Mesmo que os projetos políticos que esses avatares de IA servissem fossem coerentes com as opiniões que os falecidos tinham, o problema da manipulação — do uso do poder psicológico dos deepfakes para apelar às emoções — ainda permaneceria.

Mas, e quanto a recrutar uma IA da Agatha Christie para dar aula de escrita? Deepfakes podem, de fato, ter usos positivos em ambientes educacionais. A imagem de Christie poderia deixar os alunos mais entusiasmados com a escrita. Um falso Aristóteles poderia aumentar as chances de os estudantes se engajarem com sua austera Ética a Nicômaco. Um Einstein virtual poderia ajudar aqueles que querem estudar física a entender melhor a relatividade geral.

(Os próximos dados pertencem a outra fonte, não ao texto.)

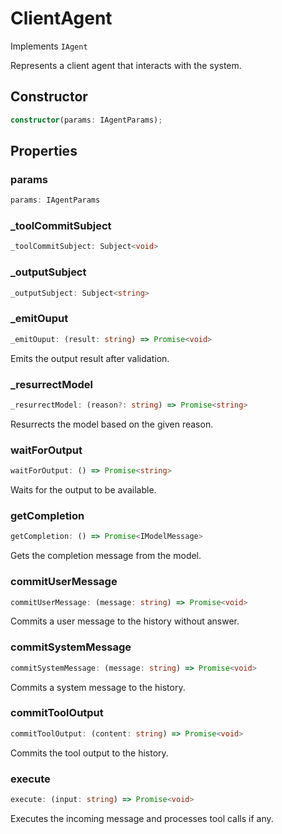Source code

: # ClientAgent

Implements `IAgent`

Represents a client agent that interacts with the system.

## Constructor

```ts
constructor(params: IAgentParams);
```

## Properties

### params

```ts
params: IAgentParams
```

### _toolCommitSubject

```ts
_toolCommitSubject: Subject<void>
```

### _outputSubject

```ts
_outputSubject: Subject<string>
```

### _emitOuput

```ts
_emitOuput: (result: string) => Promise<void>
```

Emits the output result after validation.

### _resurrectModel

```ts
_resurrectModel: (reason?: string) => Promise<string>
```

Resurrects the model based on the given reason.

### waitForOutput

```ts
waitForOutput: () => Promise<string>
```

Waits for the output to be available.

### getCompletion

```ts
getCompletion: () => Promise<IModelMessage>
```

Gets the completion message from the model.

### commitUserMessage

```ts
commitUserMessage: (message: string) => Promise<void>
```

Commits a user message to the history without answer.

### commitSystemMessage

```ts
commitSystemMessage: (message: string) => Promise<void>
```

Commits a system message to the history.

### commitToolOutput

```ts
commitToolOutput: (content: string) => Promise<void>
```

Commits the tool output to the history.

### execute

```ts
execute: (input: string) => Promise<void>
```

Executes the incoming message and processes tool calls if any.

Mas produzir esses fakes envolve uma grande responsabilidade. Afinal, dado o quanto eles podem ser envolventes, existe o risco de que as interações com essas representações sejam tudo o que os alunos prestem atenção, em vez de servirem como um portal para aprofundar o conhecimento sobre o assunto.

Viver nos vivos

Num poema escrito em memória de W.B. Yeats, W.H. Auden nos diz que, após a morte do poeta, Yeats “se tornou seus admiradores”. Sua memória agora estava “espalhada por centenas de cidades” e sua obra sujeita a infinitas interpretações: “as palavras de um homem morto são modificadas nas entranhas dos vivos.”

Os mortos vivem de muitas formas, nas maneiras pelas quais reinterpretamos suas palavras e obras. Auden fez isso com Yeats, e estamos fazendo isso com Auden agora. É assim que as pessoas mantêm contato com aqueles que se foram. No fim das contas, acreditamos que usar o poder tecnológico para trazê-los de volta de forma concreta os desrespeita e, talvez ainda mais importante, é um ato de desrespeito a nós mesmos — à nossa capacidade de abstrair, pensar e imaginar.